This paragraph has no max-width constraint at all, which means on a wide monitor or ultrawide display, each line of text can stretch to 150 or even 200 characters wide. Research consistently shows that line lengths beyond 75 characters significantly reduce reading speed and comprehension. The eye has to travel too far to find the beginning of the next line, causing readers to lose their place. A simple max-width of 65ch to 75ch on the paragraph or its container would fix this entirely.
This paragraph has a line-height of 1.0, which means the lines are touching. Multi-line body text needs breathing room between lines for readability. A line-height of 1.5 to 1.7 is generally recommended for body text.
This body text is only 10px.

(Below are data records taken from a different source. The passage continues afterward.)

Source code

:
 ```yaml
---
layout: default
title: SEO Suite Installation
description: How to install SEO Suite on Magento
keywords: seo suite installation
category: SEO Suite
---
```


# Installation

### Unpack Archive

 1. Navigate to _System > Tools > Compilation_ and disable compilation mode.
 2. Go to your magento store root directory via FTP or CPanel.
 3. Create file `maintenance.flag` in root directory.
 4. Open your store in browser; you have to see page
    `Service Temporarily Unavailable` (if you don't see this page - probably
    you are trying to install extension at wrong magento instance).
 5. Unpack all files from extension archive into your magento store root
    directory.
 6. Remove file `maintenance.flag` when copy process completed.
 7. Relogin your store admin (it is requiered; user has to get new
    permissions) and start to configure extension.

While this might be fine for a disclaimer or legal footnote, it's too small for primary content that users need to actually read. Aim for at least 14px for body content, 16px is ideal.
This paragraph uses text-align: justify, which forces each line to stretch to fill the full width. Without hyphenation support, this creates uneven gaps between words known as "rivers of white space" that flow vertically through the text. Left-aligned text is almost always more readable on the web.
This entire paragraph is in uppercase via text-transform. While all-caps works for short labels, headings, or navigation items, longer body text in uppercase is significantly harder to read because we lose the word shape cues that come from ascenders and descenders in mixed-case text.
This body text has letter-spacing: 0.15em applied to it. While subtle tracking adjustments can improve readability for headings or all-caps text, adding significant letter spacing to body text actually makes it harder to read by disrupting natural character groupings.
This paragraph has a max-width of 65ch, keeping the line length comfortable for reading. The eye can easily track from the end of one line to the beginning of the next without losing its place.
This paragraph has a line-height of 1.6, which gives multi-line text plenty of room to breathe and improves the rhythm of the page.
This is 16px body text — the recommended baseline for comfortable reading on modern displays.
When justified text is paired with hyphens: auto, the browser can break long words across lines, eliminating the rivers of white space and making the justification look intentional rather than awkward.